Subscribe

Building a Custom Search Index

The Platform is more than just a triple store with a SPARQL interface. It provides a number of other services which are useful for application developers. The most useful of these is the built-in search engine. Each Platform Store has its own search engine that can be used to perform queries over the hosted metadata. So as well as having the option to query your data using the SPARQL query language, you also have the ability to do simple queries over the data with results being returned as RSS 1.0 (with the OpenSearch extensions). This is a nice feature as sometimes you don’t need the full power of SPARQL and for some use cases a more specialized text indexing system is a better option.
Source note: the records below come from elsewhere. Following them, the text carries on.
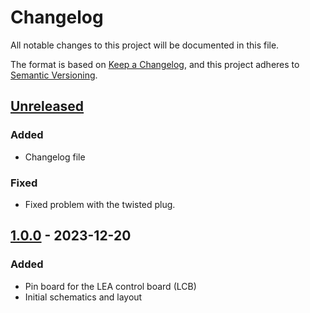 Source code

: # Changelog

All notable changes to this project will be documented in this file.

The format is based on [Keep a Changelog](https://keepachangelog.com/en/1.0.0/),
and this project adheres to [Semantic Versioning](https://semver.org/spec/v2.0.0.html).

## [Unreleased]
### Added
- Changelog file
### Fixed
- Fixed problem with the twisted plug.

## [1.0.0] - 2023-12-20
### Added
- Pin board for the LEA control board (LCB)
- Initial schematics and layout

[unreleased]: https://github.com/upb-lea/LCB-CPB-01_Pin_Board/compare/1.0.0...HEAD
[1.0.0]: https://github.com/upb-lea/LCB-CPB-01_Pin_Board/releases/tag/1.0.0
The Platform API allows you to configure the system to build a full-text index over any or all of the RDF literals in your stored data. The exception to this the RDF type predicate, this is the only predicate that will have resource values indexed, making it possible for you to construct a search index and queries that can be used to find matches in specific types of RDF resource.

The remainder of this post shows how to configure the Platform to build a custom search index, with example Ruby code using Pho.

Its common in search engine syntax to use a simple friendly name to identify a specific field that you want to search. For example in a Google search you can use “intitle:Blah” to search for the text “blah” only in the HTML title element of indexed pages. The Platform uses a similar mechanism to allow you to map any RDF property URI to a short friendly name suitable for submitting in a search query.

The complete set of these mappings are referred to as a FieldPredicateMap. The mapping is specific to each store, allowing different stores to have their own mappings. The Platform API exposes these mappings allowing you to retrieve and update the mappings yourself.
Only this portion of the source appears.